The Commercial Solutions for Classified (CSfC) Program is a process that enables commercial products to be used in layered solutions to protect classified information while speeding up the deployment timeline so that a solution can be fielded in months, versus years. The program was designed to allow use of multiple unclassified commercial off the shelf (COTS) products instead of classified Type 1 Government accredited products to secure classified data within Government deployments.
CSfC Capability Packages require CSfC-approved components, however there are no component categories or Protection Profiles (PP) specified for hardware security modules or key managers, like those offered by Thales Trusted Cyber Technologies (TCT). Many of Thales TCT’s products can address several requirements found in various PPs (i.e. PP for Certification Authority) to support a deployment that can become CSfC-approved.
Thales TCT’s encryption and data protection portfolio can be used to support layered solutions that increase cyber resiliency. The NSA’s CSfC program office has established several Capability Packages to provide DoD and government agencies with specific technical architectures and well-documented approaches to protect data in transit and data at rest.
Since a PP for HSMs does not exist, Thales TCT’s Hardware Security Modules (HSMs) are not CSfC approved. However, Thales TCT’s HSMs are officially approved for use in National Security Systems. The Memorandum for The National Security Systems Public Key Infrastructure Member Governing Body Document, CNSS-063-2017, was issued in January 2018 and explicitly approves the Thales TCT’s Luna SA HSM as an approved Hardware Security Module for the National Security Systems Public Key Infrastructure. When the CSfC program creates an HSM Component category and develops a corresponding PP, Thales TCT HSMs will be submitted for approval.
While there are no PPs for HSMs, several Capability Packages make reference to a Public Key Infrastructure (PKI) or using an HSM. Many customers have used Thales TCT’s Luna SA HSM to meet the full intent of their designated PP. Thales TCT’s HSMs can fit into all available CSfC capability packages if they are deployed using an online Certificate Authority (CA). This is typically the case for a true enterprise PKI solution. Tactical deployments make use of off-line CAs and therefore, do not require (per CSfC policy) the use of an HSM in their system although it is still considered a best security practice to use an HSM to protect the keys of off-line CAs.

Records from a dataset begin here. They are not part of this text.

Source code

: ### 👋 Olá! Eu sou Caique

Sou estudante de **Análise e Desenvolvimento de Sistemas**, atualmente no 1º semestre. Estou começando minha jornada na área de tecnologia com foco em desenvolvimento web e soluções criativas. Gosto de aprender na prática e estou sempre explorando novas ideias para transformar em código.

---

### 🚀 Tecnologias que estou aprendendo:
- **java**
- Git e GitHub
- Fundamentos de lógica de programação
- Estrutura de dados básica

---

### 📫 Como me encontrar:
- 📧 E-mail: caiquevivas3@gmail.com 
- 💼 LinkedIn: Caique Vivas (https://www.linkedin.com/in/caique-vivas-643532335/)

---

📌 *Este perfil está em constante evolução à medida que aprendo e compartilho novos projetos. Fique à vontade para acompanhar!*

There are no explicit requirements for an HSM in the Data at Rest capability package, however it calls out some standard key management requirements. Incorporating the use of the Thales TCT HSM will enhance the overall security posture of the solution.
There is not a PP applicable to Thales High Speed Encryptors (HSE) so they are not CSfC approved. The only approved PP for network encryption at Layer 2 is for a network device that implements Media Access Control Security (MACsec) encryption.

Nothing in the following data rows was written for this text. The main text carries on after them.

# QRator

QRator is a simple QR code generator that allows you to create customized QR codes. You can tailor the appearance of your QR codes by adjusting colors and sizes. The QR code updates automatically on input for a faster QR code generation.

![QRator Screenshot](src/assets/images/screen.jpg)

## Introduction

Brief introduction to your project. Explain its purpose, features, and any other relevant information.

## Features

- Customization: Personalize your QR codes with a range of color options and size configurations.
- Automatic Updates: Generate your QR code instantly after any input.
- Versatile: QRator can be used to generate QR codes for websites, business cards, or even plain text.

MACsec is a standard that was designed to encrypt Local Area Networks. It is increasingly built into third-party switches or routers, and is built into the ASICs (or silicon) of many of those devices. MACSec is generally very low cost or even free with some devices, and it has adequate performance due to its use of hardware encryption.
However, there are several practical problems with MACSec. From a standards perspective, MACSec is not ideal for many carrier links because of the encrypted frame format and key management messages. MACSec is also not suitable for multipoint topologies and does not provide the high assurance features that the Thales HSE product family offers:
By contrast, HSE uses a carrier agnostic key management and encryption method based on formal IEEE recognized key management frames that means HSEs can work across all carrier environments. HSEs are field upgradable, support built-in crypto-agility and have higher performance than MACsec solutions.

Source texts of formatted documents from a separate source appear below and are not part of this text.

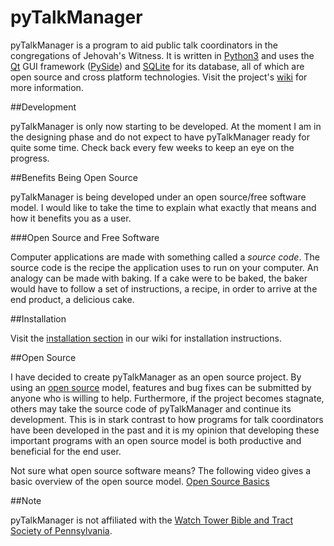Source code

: # pyTalkManager

pyTalkManager is a program to aid public talk coordinators in the
congregations of Jehovah's Witness. It is written in
[Python3](https://www.python.org/) and uses the
[Qt](http://qt-project.org/) GUI framework
([PySide](http://qt-project.org/wiki/PySide)) and
[SQLite](https://www.sqlite.org/) for its database, all of which are
open source and cross platform technologies. Visit the project's
[wiki](https://github.com/TheoDevelopers/pyTalkManager/wiki) for more
information.

##Development

pyTalkManager is only now starting to be developed. At the moment I am
in the designing phase and do not expect to have pyTalkManager ready
for quite some time. Check back every few weeks to keep an eye on the
progress.


##Benefits Being Open Source

pyTalkManager is being developed under an open source/free software
model. I would like to take the time to explain what exactly that means
and how it benefits you as a user.

###Open Source and Free Software

Computer applications are made with something called a *source
code*. The source code is the recipe the application  uses to run on
your computer. An analogy can be made with baking. If a cake
were to be baked, the baker would have to follow a set of
instructions, a recipe, in order to arrive at the end product, a
delicious cake.



##Installation

Visit the
[installation section](https://github.com/TheoDevelopers/pyTalkManager/wiki/installation)
in our wiki for installation instructions.


##Open Source

I have decided to create pyTalkManager as an open source project. By
using an [open source](https://en.wikipedia.org/wiki/Open_source)
model, features and bug fixes can be submitted by anyone who is
willing to help. Furthermore, if the project becomes stagnate, others
may take the source code of pyTalkManager and continue its
development. This is in stark contrast to how programs for talk
coordinators have been developed in the past and it is my opinion that
developing these important programs with an open source model is both
productive and beneficial for the end user.

Not sure what open source software means? The following video gives a
basic overview of the open source
model. [Open Source Basics](https://www.youtube.com/watch?v=Tyd0FO0tko8)


##Note

pyTalkManager is not affiliated with the [Watch Tower Bible and Tract Society of Pennsylvania](http://www.JW.org).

While CSfC targets P2P deployments, Thales’s HSE offering provides an overall more secure and robust network encryption solution to meet the needs of our Federal customers.
There is not a PP applicable to Thales TCT KeySecure for Government (KeySecure), so they are not CSfC approved. In fact, CSfC currently has no notion of centralized key management. However, Thales TCT’s KeySecure appliance greatly simplifies the ability to manage, store and secure cryptographic keys. It also facilitates near-instant and cryptographically secure full disk erasure. These capabilities allow for strong key management in support of various CSfC models.